─── Exercise data

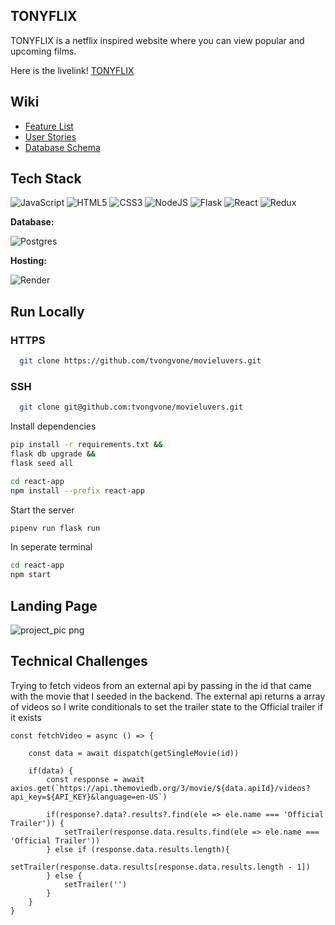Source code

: ## TONYFLIX

TONYFLIX is a netflix inspired website where you can view popular and upcoming films.

Here is the livelink! [TONYFLIX](https://movieluvers.onrender.com)

## Wiki
- [Feature List](https://github.com/tvongvone/movieluvers/wiki/Feature-list)
- [User Stories](https://github.com/tvongvone/movieluvers/wiki/User-Stories)
- [Database Schema](https://github.com/tvongvone/movieluvers/wiki/Database-Schema)

## Tech Stack
![JavaScript](https://img.shields.io/badge/javascript-%23323330.svg?style=for-the-badge&logo=javascript&logoColor=%23F7DF1E) ![HTML5](https://img.shields.io/badge/html5-%23E34F26.svg?style=for-the-badge&logo=html5&logoColor=white) ![CSS3](https://img.shields.io/badge/css3-%231572B6.svg?style=for-the-badge&logo=css3&logoColor=white) ![NodeJS](https://img.shields.io/badge/node.js-6DA55F?style=for-the-badge&logo=node.js&logoColor=white) ![Flask](https://img.shields.io/badge/Flask-%23404d59.svg?style=for-the-badge&logo=flask&logoColor=%2361DAFB) ![React](https://img.shields.io/badge/react-%2320232a.svg?style=for-the-badge&logo=react&logoColor=%2361DAFB) ![Redux](https://img.shields.io/badge/redux-%23593d88.svg?style=for-the-badge&logo=redux&logoColor=white)

**Database:**

![Postgres](https://img.shields.io/badge/postgres-%23316192.svg?style=for-the-badge&logo=postgresql&logoColor=white)

**Hosting:**

![Render](https://img.shields.io/badge/Render-informational?style=for-the-badge&logo=render&logoColor=%5bdec3)

## Run Locally
### HTTPS
```bash
  git clone https://github.com/tvongvone/movieluvers.git
```

### SSH
```bash
  git clone git@github.com:tvongvone/movieluvers.git
```

Install dependencies

```bash
pip install -r requirements.txt &&
flask db upgrade &&
flask seed all
```

```bash
cd react-app
npm install --prefix react-app
```

Start the server

```bash
pipenv run flask run
```

In seperate terminal

```bash
cd react-app
npm start
```

## Landing Page

![project_pic png](https://user-images.githubusercontent.com/107327260/230163426-0cc11ae3-193f-42d5-b3fc-5a70ac453ed1.png)

## Technical Challenges

Trying to fetch videos from an external api by passing in the id that came with the movie that I seeded in the backend. The external api returns a array of videos so I write conditionals to set the trailer state to the Official trailer if it exists 
      
    const fetchVideo = async () => {

        const data = await dispatch(getSingleMovie(id))

        if(data) {
            const response = await axios.get(`https://api.themoviedb.org/3/movie/${data.apiId}/videos?api_key=${API_KEY}&language=en-US`)

            if(response?.data?.results?.find(ele => ele.name === 'Official Trailer')) {
                setTrailer(response.data.results.find(ele => ele.name === 'Official Trailer'))
            } else if (response.data.results.length){
                setTrailer(response.data.results[response.data.results.length - 1])
            } else {
                setTrailer('')
            }
        }
    }
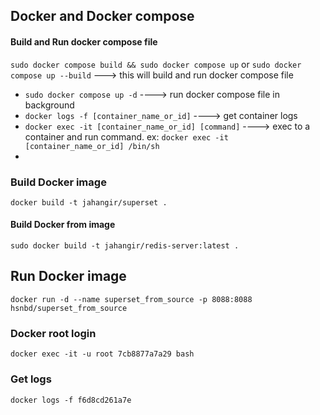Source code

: ## Docker and Docker compose

#### Build and Run docker compose file

`sudo docker compose build && sudo docker compose up` or `sudo docker compose up --build` ---> this will build and run docker compose file

* `sudo docker compose up -d` ----> run docker compose file in background
* `docker logs -f [container_name_or_id]` ----> get container logs
* `docker exec -it [container_name_or_id] [command]` ----> exec to a container and run command. ex: `docker exec -it [container_name_or_id] /bin/sh`
* 

### Build Docker image
```shell
docker build -t jahangir/superset .
```

#### Build Docker from image
```shell
sudo docker build -t jahangir/redis-server:latest .
```

## Run Docker image
```shell
docker run -d --name superset_from_source -p 8088:8088 hsnbd/superset_from_source
```

### Docker root login 
```shell
docker exec -it -u root 7cb8877a7a29 bash
```

### Get logs
```shell
docker logs -f f6d8cd261a7e
```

──────

[What you are asked to do] Print out the entries above word for word from the first line to the line containing "## Tech Stack", both included, omitting the pictures.

[Answer box]
Source code

: ## TONYFLIX

TONYFLIX is a netflix inspired website where you can view popular and upcoming films.

Here is the livelink! [TONYFLIX](https://movieluvers.onrender.com)

## Wiki
- [Feature List](https://github.com/tvongvone/movieluvers/wiki/Feature-list)
- [User Stories](https://github.com/tvongvone/movieluvers/wiki/User-Stories)
- [Database Schema](https://github.com/tvongvone/movieluvers/wiki/Database-Schema)

## Tech Stack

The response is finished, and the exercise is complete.